- **LISTED RECORDS**
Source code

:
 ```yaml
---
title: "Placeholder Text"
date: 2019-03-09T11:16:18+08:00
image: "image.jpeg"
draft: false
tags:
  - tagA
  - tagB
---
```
...
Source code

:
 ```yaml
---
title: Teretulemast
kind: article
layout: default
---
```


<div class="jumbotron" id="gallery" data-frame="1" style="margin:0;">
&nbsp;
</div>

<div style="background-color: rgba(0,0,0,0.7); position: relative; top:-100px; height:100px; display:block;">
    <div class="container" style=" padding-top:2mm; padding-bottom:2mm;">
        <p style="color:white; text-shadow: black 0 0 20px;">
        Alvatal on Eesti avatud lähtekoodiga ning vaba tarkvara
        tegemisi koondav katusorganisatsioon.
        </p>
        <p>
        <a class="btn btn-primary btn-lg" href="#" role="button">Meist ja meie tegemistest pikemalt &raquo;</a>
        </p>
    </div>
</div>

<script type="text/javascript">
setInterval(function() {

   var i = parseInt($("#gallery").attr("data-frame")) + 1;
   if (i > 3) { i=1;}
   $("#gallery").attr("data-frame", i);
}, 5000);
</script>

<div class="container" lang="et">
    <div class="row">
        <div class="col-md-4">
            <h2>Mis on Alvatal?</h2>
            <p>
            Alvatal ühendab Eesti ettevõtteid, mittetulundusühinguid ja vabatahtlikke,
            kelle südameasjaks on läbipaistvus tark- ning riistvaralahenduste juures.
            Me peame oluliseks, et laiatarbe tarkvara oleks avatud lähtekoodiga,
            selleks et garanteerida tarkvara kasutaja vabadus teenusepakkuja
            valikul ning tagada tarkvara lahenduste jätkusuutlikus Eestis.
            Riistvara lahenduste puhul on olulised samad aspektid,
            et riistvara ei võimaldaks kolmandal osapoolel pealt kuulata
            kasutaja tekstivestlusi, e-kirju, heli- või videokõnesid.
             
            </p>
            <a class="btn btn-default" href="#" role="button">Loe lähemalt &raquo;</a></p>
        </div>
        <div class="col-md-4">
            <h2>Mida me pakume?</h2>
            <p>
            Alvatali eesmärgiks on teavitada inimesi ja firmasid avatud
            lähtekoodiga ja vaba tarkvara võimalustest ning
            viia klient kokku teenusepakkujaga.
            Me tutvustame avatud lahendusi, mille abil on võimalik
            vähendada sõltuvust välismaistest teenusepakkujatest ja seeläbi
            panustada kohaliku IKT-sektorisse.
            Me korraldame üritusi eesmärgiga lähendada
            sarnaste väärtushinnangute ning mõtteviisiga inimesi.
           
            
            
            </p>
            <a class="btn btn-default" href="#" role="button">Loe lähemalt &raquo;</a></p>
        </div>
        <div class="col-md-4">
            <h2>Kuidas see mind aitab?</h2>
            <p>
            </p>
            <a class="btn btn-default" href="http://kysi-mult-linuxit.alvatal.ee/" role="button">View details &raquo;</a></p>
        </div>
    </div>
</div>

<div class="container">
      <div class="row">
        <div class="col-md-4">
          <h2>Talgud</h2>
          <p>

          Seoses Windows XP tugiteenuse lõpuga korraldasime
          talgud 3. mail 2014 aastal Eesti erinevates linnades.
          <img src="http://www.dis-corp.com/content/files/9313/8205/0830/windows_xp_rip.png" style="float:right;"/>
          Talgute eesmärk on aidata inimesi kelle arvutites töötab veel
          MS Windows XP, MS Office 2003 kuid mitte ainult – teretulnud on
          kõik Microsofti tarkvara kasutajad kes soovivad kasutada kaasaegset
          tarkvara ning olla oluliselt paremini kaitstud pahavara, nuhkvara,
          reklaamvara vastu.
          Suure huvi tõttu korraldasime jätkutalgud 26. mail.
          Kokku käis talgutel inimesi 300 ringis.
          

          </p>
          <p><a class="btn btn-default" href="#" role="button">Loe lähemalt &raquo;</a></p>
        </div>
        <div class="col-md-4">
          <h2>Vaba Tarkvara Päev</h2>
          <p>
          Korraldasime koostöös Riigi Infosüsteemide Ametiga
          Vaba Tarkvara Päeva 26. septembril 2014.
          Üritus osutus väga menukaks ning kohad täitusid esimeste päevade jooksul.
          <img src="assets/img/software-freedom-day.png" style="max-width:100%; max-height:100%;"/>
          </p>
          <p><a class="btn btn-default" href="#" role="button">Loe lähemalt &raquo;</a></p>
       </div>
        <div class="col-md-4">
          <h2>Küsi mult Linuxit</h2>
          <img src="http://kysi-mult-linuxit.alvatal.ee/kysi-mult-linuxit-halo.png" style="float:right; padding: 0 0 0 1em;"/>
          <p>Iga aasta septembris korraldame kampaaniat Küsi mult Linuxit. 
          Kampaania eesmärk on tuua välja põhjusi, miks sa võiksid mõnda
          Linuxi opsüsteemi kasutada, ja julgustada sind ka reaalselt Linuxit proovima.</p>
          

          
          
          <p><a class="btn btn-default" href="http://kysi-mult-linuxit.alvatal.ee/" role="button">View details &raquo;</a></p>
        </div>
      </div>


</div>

- **WHAT TO WORK ON**
Each line in which the string "height" is found must be copied from the data.

- **WRITTEN REPLY**
<div style="background-color: rgba(0,0,0,0.7); position: relative; top:-100px; height:100px; display:block;">
          <img src="assets/img/software-freedom-day.png" style="max-width:100%; max-height:100%;"/>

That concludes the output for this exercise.